I also have this problem. Sometimes there are connectivity problems with my WiFi and afterwards MQTT does not reconnect. I have to reboot the device. I have tested with 1.13.5 and 1.13.6-dev.

JumpmanJunior avatar Jun 01 '19 20:06 JumpmanJunior

@JumpmanJunior @ariel-madril It would be useful to know whether SDK / Core version changes things (and lwip2 when core is >2.5.1). Do you have problems with binary releases or you build things yourself?
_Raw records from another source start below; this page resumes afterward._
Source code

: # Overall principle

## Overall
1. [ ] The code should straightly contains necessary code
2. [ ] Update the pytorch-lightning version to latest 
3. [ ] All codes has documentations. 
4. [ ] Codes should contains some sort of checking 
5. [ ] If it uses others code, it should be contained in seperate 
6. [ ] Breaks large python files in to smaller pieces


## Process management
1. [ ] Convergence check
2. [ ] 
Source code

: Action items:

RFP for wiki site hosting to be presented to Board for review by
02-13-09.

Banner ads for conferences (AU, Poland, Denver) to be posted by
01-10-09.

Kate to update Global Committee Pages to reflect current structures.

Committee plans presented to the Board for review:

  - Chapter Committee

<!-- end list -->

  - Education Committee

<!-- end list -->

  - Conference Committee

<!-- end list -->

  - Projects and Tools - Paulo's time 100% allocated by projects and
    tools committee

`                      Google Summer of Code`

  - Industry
If self-built, was it using PlatformIO or Arduino IDE?

I do see a report in #1748 which sounds something like this too, but that needs confirmation first.
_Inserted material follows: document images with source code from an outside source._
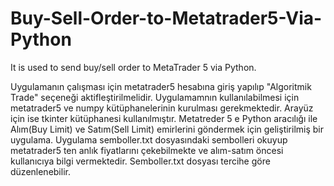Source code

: # Buy-Sell-Order-to-Metatrader5-Via-Python
It is used to send buy/sell order to MetaTrader 5 via Python.

  Uygulamanın çalışması için metatrader5 hesabına giriş yapılıp "Algoritmik Trade" seçeneği aktifleştirilmelidir.
  Uygulamamnın kullanılabilmesi için metatrader5 ve numpy kütüphanelerinin kurulması gerekmektedir. Arayüz için ise tkinter kütüphanesi kullanılmıştır. 
  Metatreder 5 e Python aracılığı ile Alım(Buy Limit) ve Satım(Sell Limit) emirlerini göndermek için geliştirilmiş bir uygulama.
  Uygulama semboller.txt dosyasındaki sembolleri okuyup metatrader5 ten anlık fiyatlarını çekebilmekte ve alım-satım öncesi kullanıcıya bilgi vermektedir. Semboller.txt dosyası tercihe göre düzenlenebilir.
mcspr avatar Jun 01 '19 21:06 mcspr

I have this problem with the binary release 1.13.5 and with a self-built 1.13.6-dev using PlatformIO.
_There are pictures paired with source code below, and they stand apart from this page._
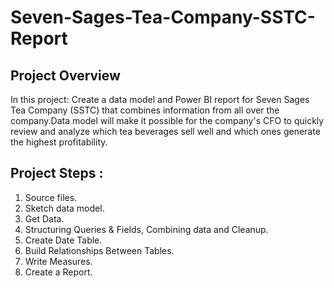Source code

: # Seven-Sages-Tea-Company-SSTC-Report
## Project Overview
In this project: Create a data model and Power BI report for Seven Sages Tea Company (SSTC) that combines information from all over the company.Data model will make it possible for the company's CFO to quickly review and analyze which tea beverages sell well and which ones generate the highest profitability.

## Project Steps :
1. Source files.
2. Sketch data model.
3. Get Data.
4. Structuring Queries & Fields, Combining data and Cleanup.
5. Create Date Table.
6. Build Relationships Between Tables.
7. Write Measures. 
8. Create a Report.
JumpmanJunior avatar Jun 04 '19 16:06 JumpmanJunior

As previously stated, I did find some issues related to active connections & lwip1.4 & arp cache etc. At the very least, one thing is possible - to see if any are still active and try to tcp_abort(...) them, or try to workaround arp issues by sending them manually Other than that, not much to go on.

I was not being able to reproduce that behaviour with esp <-> ap <-> mqtt setup and unplugging mqtt broker computer cable for some time. Maybe will try again to do that. edit: only interesting thing is that esp was not aware of disconnection for some time. it kept sending mqtt messages, which were marked as sent to the network. assuming that router kept the mapping alive for longer than expected

Can you try changing platform for the dev build? That will require 3 manual edits to the platformio.ini:

  1. change common.platform from arduino_core_2_3_0 to arduino_core_2_5_2
  2. change -DPIO_FRAMEWORK_ARDUINO_LWIP_HIGHER_BANDWIDTH to -DPIO_FRAMEWORK_ARDUINO_LWIP2_HIGHER_BANDWIDTH in build_flags = ...
  3. change 4m3m4s to 4m or 1m0m1s to 1m (same with 2m) in build_flags_... = -Wl,-T... lines

mcspr avatar Jun 04 '19 20:06 mcspr

A firmware compiled with these parameters was behaving very strange (e.g. missing menu items). I then compiled another one with arduino_core_2_4_2, DPIO_FRAMEWORK_ARDUINO_LWIP2_HIGHER_BANDWIDTH and default build flags. This one is now running stable for a week without MQTT problems. So this would confirm your assumptions regarding lwIP 1.4,

JumpmanJunior avatar Jun 17 '19 14:06 JumpmanJunior

@JumpmanJunior thanks for checking that.

for the record, there was a small problem dev branch not triggering reconnect, fixed by c57a0abf7b57897d1be16e2b1f2eb42b38a6f8b8

i was also able to create conditions to force infinite reconnection cycle with async-mqtt-client, ref #1759 , https://github.com/marvinroger/async-mqtt-client/issues/105

  • long keepalive interval (300 seconds default is enough)
  • fast heartbeat interval (15 seconds), maybe even use json payload
  • remove network connection from the device that hosts mqtt broker

If mqtt host gets back on the network, we will trigger onDisconnect event and reconnect on the next cycle. If mqtt host changes ip (e.g. in dhcp environment), we are stuck. Sometimes for a very long time There is a timeout calculation bug in the mqtt client. It also looks like this depends on lwip versions, but they are broken other way around. But i need to prepare a smaller test case first to verify that theory

mcspr avatar Jun 17 '19 15:06 mcspr

I'm also getting this issue with 1.14.1. It's like the Espurna try to keep the MQTT connection up and doesn't detect when the MQTT broker is down.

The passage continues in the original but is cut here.